HOW TO COMPLETE THIS TASK: Go through the records and transcribe them exactly, passing over any picture.

THE DATA:
>>>

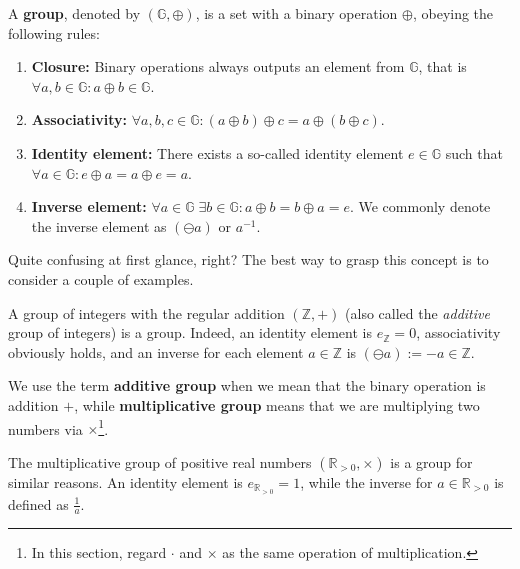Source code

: \documentclass[../lecture-notes-148x210.tex]{subfiles}
\begin{document}
\begin{definition}
    A \textbf{group}, denoted by $(\mathbb{G}, \oplus)$, is a set with a binary operation $\oplus$, obeying the following rules:
    \begin{enumerate}
        \item \textbf{Closure:} Binary operations always outputs an element from $\mathbb{G}$, that is $\forall a,b \in \mathbb{G}: a \oplus b \in \mathbb{G}$.
        \item \textbf{Associativity:} $\forall a,b,c \in \mathbb{G}: (a \oplus b)\oplus c = a \oplus (b \oplus c)$.
        \item \textbf{Identity element:} There exists a so-called identity element $e \in \mathbb{G}$ such that $\forall a \in \mathbb{G}: e \oplus a = a \oplus e = a$.
        \item \textbf{Inverse element:} $\forall a \in \mathbb{G} \; \exists b \in \mathbb{G}: a\oplus b = b \oplus a = e$. We commonly denote the inverse element as $(\ominus a)$ or $a^{-1}$.
    \end{enumerate}
\end{definition}

Quite confusing at first glance, right? The best way to grasp this concept is to consider a couple of examples.

\begin{example}
    A group of integers with the regular addition $(\mathbb{Z},+)$ (also called the \textit{additive} group of integers) is a group. Indeed, an identity element is $e_{\mathbb{Z}}=0$, associativity obviously holds, and an inverse for each element $a \in \mathbb{Z}$ is $(\ominus a) := -a \in \mathbb{Z}$. 
\end{example}

\begin{remark}
    We use the term \textbf{additive group} when we mean that the binary operation is addition $+$, while \textbf{multiplicative group} means that we are multiplying two numbers via $\times$\footnote{In this section, regard $\cdot$ and $\times$ as the same operation of multiplication.}.
\end{remark}

\begin{example}
    The multiplicative group of positive real numbers $(\mathbb{R}_{> 0}, \times)$ is a group for similar reasons. An identity element is $e_{\mathbb{R}_{>0}} = 1$, while the inverse for $a \in \mathbb{R}_{>0}$ is defined as $\frac{1}{a}$.
\end{example}
\end{document}
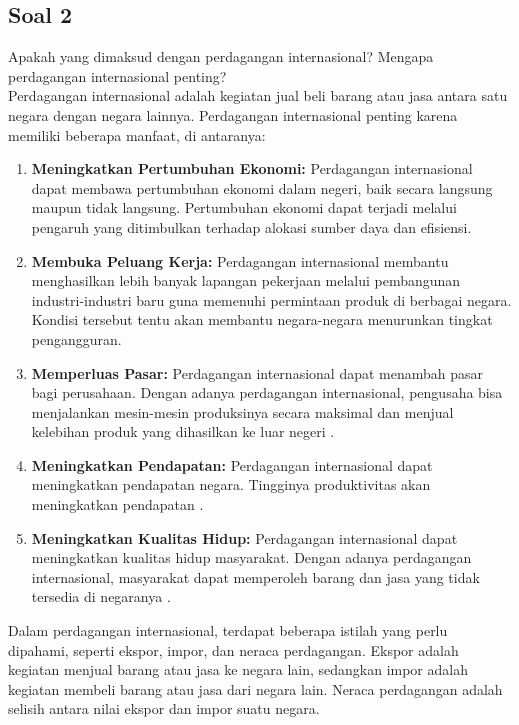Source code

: \documentclass[12pt]{article}
\begin{document}
\subsection*{Soal 2}
\noindent
Apakah yang dimaksud dengan perdagangan internasional? Mengapa perdagangan internasional penting?\\

Perdagangan internasional adalah kegiatan jual beli barang atau jasa antara satu negara dengan negara lainnya\autocite{yogasukmana2023}. Perdagangan internasional penting karena memiliki beberapa manfaat, di antaranya:

\begin{enumerate}
    \item \textbf{Meningkatkan Pertumbuhan Ekonomi:} Perdagangan internasional dapat membawa pertumbuhan ekonomi dalam negeri, baik secara langsung maupun tidak langsung. Pertumbuhan ekonomi dapat terjadi melalui pengaruh yang ditimbulkan terhadap alokasi sumber daya dan efisiensi\autocite{aamSlamet2021}.

    \item \textbf{Membuka Peluang Kerja:} Perdagangan internasional membantu menghasilkan lebih banyak lapangan pekerjaan melalui pembangunan industri-industri baru guna memenuhi permintaan produk di berbagai negara. Kondisi tersebut tentu akan membantu negara-negara menurunkan tingkat pengangguran\autocite{nugroho2021}.

    \item \textbf{Memperluas Pasar:} Perdagangan internasional dapat menambah pasar bagi perusahaan. Dengan adanya perdagangan internasional, pengusaha bisa menjalankan mesin-mesin produksinya secara maksimal dan menjual kelebihan produk yang dihasilkan ke luar negeri \autocite{nugroho2021}.

    \item \textbf{Meningkatkan Pendapatan:} Perdagangan internasional dapat meningkatkan pendapatan negara. Tingginya produktivitas akan meningkatkan pendapatan \autocite{nugroho2021}.

    \item \textbf{Meningkatkan Kualitas Hidup:} Perdagangan internasional dapat meningkatkan kualitas hidup masyarakat. Dengan adanya perdagangan internasional, masyarakat dapat memperoleh barang dan jasa yang tidak tersedia di negaranya \autocite{rosyda2021}.
\end{enumerate}


Dalam perdagangan internasional, terdapat beberapa istilah yang perlu dipahami, seperti ekspor, impor, dan neraca perdagangan. Ekspor adalah kegiatan menjual barang atau jasa ke negara lain, sedangkan impor adalah kegiatan membeli barang atau jasa dari negara lain. Neraca perdagangan adalah selisih antara nilai ekspor dan impor suatu negara\autocite{Aflah2023KeterkaitanHP}.
\end{document}
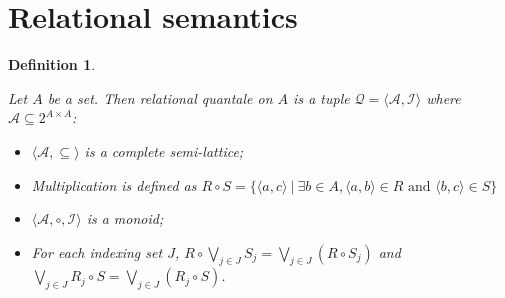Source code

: \documentclass[a4paper]{article}
\theoremstyle{defin}
\newtheorem{defin}{Definition}
\theoremstyle{theorem}
\theoremstyle{prop}
\theoremstyle{lemma}
\theoremstyle{ex}
\theoremstyle{col}
\begin{document}
\begin{comment}
\begin{prooftree}
  \AxiomC{$f : \Gamma \otimes (F_s A \otimes B \otimes F_s A) \otimes \Delta \rightarrow C$}
  \UnaryInfC{$(id_{\Gamma} \otimes {c_A}_{s}^r \otimes id_{\Delta}) \circ f: \Gamma \otimes (B \otimes F_s A) \otimes \Delta \rightarrow C$}
\end{prooftree}

\begin{prooftree}
  \AxiomC{$f : \Gamma \otimes (\Delta \otimes F_s A) \otimes \Theta \rightarrow B$}
  \UnaryInfC{$(id_{\Gamma} \otimes (id_{\Delta} \otimes {e_A}_{s}) \otimes id_{\Theta}) \circ f: \Gamma \otimes (F_s A \otimes \Delta) \otimes \Theta \rightarrow B$}
\end{prooftree}

\begin{prooftree}
  \AxiomC{$f : \Gamma \otimes (F_s A \otimes \Delta) \otimes \Theta \rightarrow B$}
  \UnaryInfC{$(id_{\Gamma} \otimes (id_{\Delta} \otimes {e_A}_{s}^{-1}) \otimes id_{\Theta}) \circ f: \Gamma \otimes (\Delta \otimes F_s A) \otimes \Theta \rightarrow B$}
\end{prooftree}

    \item Completeness:

\begin{defin}
\end{defin}

  \end{itemize}
\end{proof}

\end{comment}

\section{Relational semantics}

\begin{defin}
  $ $

  Let $A$ be a set. Then relational quantale on $A$ is a tuple $\mathcal{Q} = \langle \mathcal{A}, \mathcal{I} \rangle$
  where $\mathcal{A} \subseteq 2^{A \times A}$:

  \begin{itemize}
    \item $\langle \mathcal{A}, \subseteq \rangle$ is a complete semi-lattice;
    \item Multiplication is defined as
      $R \circ S = \{ \langle a, c \rangle \: | \: \exists b \in A, \langle a, b \rangle \in R \text{ and } \langle b, c \rangle \in S\}$
    \item $\langle \mathcal{A}, \circ, \mathcal{I} \rangle$ is a monoid;
    \item For each indexing set $J$, $R \circ \bigvee_{j \in J} S_j = \bigvee_{j \in J} (R \circ S_j)$ and
      $\bigvee_{j \in J} R_j \circ S = \bigvee_{j \in J}(R_j \circ S)$.
  \end{itemize}
\end{defin}
\end{document}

<<<

ANSWER BELOW:
Source code

: \documentclass[../lecture-notes-148x210.tex]{subfiles}
\begin{document}
\begin{definition}
    A \textbf{group}, denoted by $(\mathbb{G}, \oplus)$, is a set with a binary operation $\oplus$, obeying the following rules:
    \begin{enumerate}
        \item \textbf{Closure:} Binary operations always outputs an element from $\mathbb{G}$, that is $\forall a,b \in \mathbb{G}: a \oplus b \in \mathbb{G}$.
        \item \textbf{Associativity:} $\forall a,b,c \in \mathbb{G}: (a \oplus b)\oplus c = a \oplus (b \oplus c)$.
        \item \textbf{Identity element:} There exists a so-called identity element $e \in \mathbb{G}$ such that $\forall a \in \mathbb{G}: e \oplus a = a \oplus e = a$.
        \item \textbf{Inverse element:} $\forall a \in \mathbb{G} \; \exists b \in \mathbb{G}: a\oplus b = b \oplus a = e$. We commonly denote the inverse element as $(\ominus a)$ or $a^{-1}$.
    \end{enumerate}
\end{definition}

Quite confusing at first glance, right? The best way to grasp this concept is to consider a couple of examples.

\begin{example}
    A group of integers with the regular addition $(\mathbb{Z},+)$ (also called the \textit{additive} group of integers) is a group. Indeed, an identity element is $e_{\mathbb{Z}}=0$, associativity obviously holds, and an inverse for each element $a \in \mathbb{Z}$ is $(\ominus a) := -a \in \mathbb{Z}$. 
\end{example}

\begin{remark}
    We use the term \textbf{additive group} when we mean that the binary operation is addition $+$, while \textbf{multiplicative group} means that we are multiplying two numbers via $\times$\footnote{In this section, regard $\cdot$ and $\times$ as the same operation of multiplication.}.
\end{remark}

\begin{example}
    The multiplicative group of positive real numbers $(\mathbb{R}_{> 0}, \times)$ is a group for similar reasons. An identity element is $e_{\mathbb{R}_{>0}} = 1$, while the inverse for $a \in \mathbb{R}_{>0}$ is defined as $\frac{1}{a}$.
\end{example}
\end{document}
Source code

: \documentclass[12pt]{article}
\begin{document}
\subsection*{Soal 2}
\noindent
Apakah yang dimaksud dengan perdagangan internasional? Mengapa perdagangan internasional penting?\\

Perdagangan internasional adalah kegiatan jual beli barang atau jasa antara satu negara dengan negara lainnya\autocite{yogasukmana2023}. Perdagangan internasional penting karena memiliki beberapa manfaat, di antaranya:

\begin{enumerate}
    \item \textbf{Meningkatkan Pertumbuhan Ekonomi:} Perdagangan internasional dapat membawa pertumbuhan ekonomi dalam negeri, baik secara langsung maupun tidak langsung. Pertumbuhan ekonomi dapat terjadi melalui pengaruh yang ditimbulkan terhadap alokasi sumber daya dan efisiensi\autocite{aamSlamet2021}.

    \item \textbf{Membuka Peluang Kerja:} Perdagangan internasional membantu menghasilkan lebih banyak lapangan pekerjaan melalui pembangunan industri-industri baru guna memenuhi permintaan produk di berbagai negara. Kondisi tersebut tentu akan membantu negara-negara menurunkan tingkat pengangguran\autocite{nugroho2021}.

    \item \textbf{Memperluas Pasar:} Perdagangan internasional dapat menambah pasar bagi perusahaan. Dengan adanya perdagangan internasional, pengusaha bisa menjalankan mesin-mesin produksinya secara maksimal dan menjual kelebihan produk yang dihasilkan ke luar negeri \autocite{nugroho2021}.

    \item \textbf{Meningkatkan Pendapatan:} Perdagangan internasional dapat meningkatkan pendapatan negara. Tingginya produktivitas akan meningkatkan pendapatan \autocite{nugroho2021}.

    \item \textbf{Meningkatkan Kualitas Hidup:} Perdagangan internasional dapat meningkatkan kualitas hidup masyarakat. Dengan adanya perdagangan internasional, masyarakat dapat memperoleh barang dan jasa yang tidak tersedia di negaranya \autocite{rosyda2021}.
\end{enumerate}


Dalam perdagangan internasional, terdapat beberapa istilah yang perlu dipahami, seperti ekspor, impor, dan neraca perdagangan. Ekspor adalah kegiatan menjual barang atau jasa ke negara lain, sedangkan impor adalah kegiatan membeli barang atau jasa dari negara lain. Neraca perdagangan adalah selisih antara nilai ekspor dan impor suatu negara\autocite{Aflah2023KeterkaitanHP}.
\end{document}
Source code

: \documentclass[a4paper]{article}
\theoremstyle{defin}
\newtheorem{defin}{Definition}
\theoremstyle{theorem}
\theoremstyle{prop}
\theoremstyle{lemma}
\theoremstyle{ex}
\theoremstyle{col}
\begin{document}
\begin{comment}
\begin{prooftree}
  \AxiomC{$f : \Gamma \otimes (F_s A \otimes B \otimes F_s A) \otimes \Delta \rightarrow C$}
  \UnaryInfC{$(id_{\Gamma} \otimes {c_A}_{s}^r \otimes id_{\Delta}) \circ f: \Gamma \otimes (B \otimes F_s A) \otimes \Delta \rightarrow C$}
\end{prooftree}

\begin{prooftree}
  \AxiomC{$f : \Gamma \otimes (\Delta \otimes F_s A) \otimes \Theta \rightarrow B$}
  \UnaryInfC{$(id_{\Gamma} \otimes (id_{\Delta} \otimes {e_A}_{s}) \otimes id_{\Theta}) \circ f: \Gamma \otimes (F_s A \otimes \Delta) \otimes \Theta \rightarrow B$}
\end{prooftree}

\begin{prooftree}
  \AxiomC{$f : \Gamma \otimes (F_s A \otimes \Delta) \otimes \Theta \rightarrow B$}
  \UnaryInfC{$(id_{\Gamma} \otimes (id_{\Delta} \otimes {e_A}_{s}^{-1}) \otimes id_{\Theta}) \circ f: \Gamma \otimes (\Delta \otimes F_s A) \otimes \Theta \rightarrow B$}
\end{prooftree}

    \item Completeness:

\begin{defin}
\end{defin}

  \end{itemize}
\end{proof}

\end{comment}

\section{Relational semantics}

\begin{defin}
  $ $

  Let $A$ be a set. Then relational quantale on $A$ is a tuple $\mathcal{Q} = \langle \mathcal{A}, \mathcal{I} \rangle$
  where $\mathcal{A} \subseteq 2^{A \times A}$:

  \begin{itemize}
    \item $\langle \mathcal{A}, \subseteq \rangle$ is a complete semi-lattice;
    \item Multiplication is defined as
      $R \circ S = \{ \langle a, c \rangle \: | \: \exists b \in A, \langle a, b \rangle \in R \text{ and } \langle b, c \rangle \in S\}$
    \item $\langle \mathcal{A}, \circ, \mathcal{I} \rangle$ is a monoid;
    \item For each indexing set $J$, $R \circ \bigvee_{j \in J} S_j = \bigvee_{j \in J} (R \circ S_j)$ and
      $\bigvee_{j \in J} R_j \circ S = \bigvee_{j \in J}(R_j \circ S)$.
  \end{itemize}
\end{defin}
\end{document}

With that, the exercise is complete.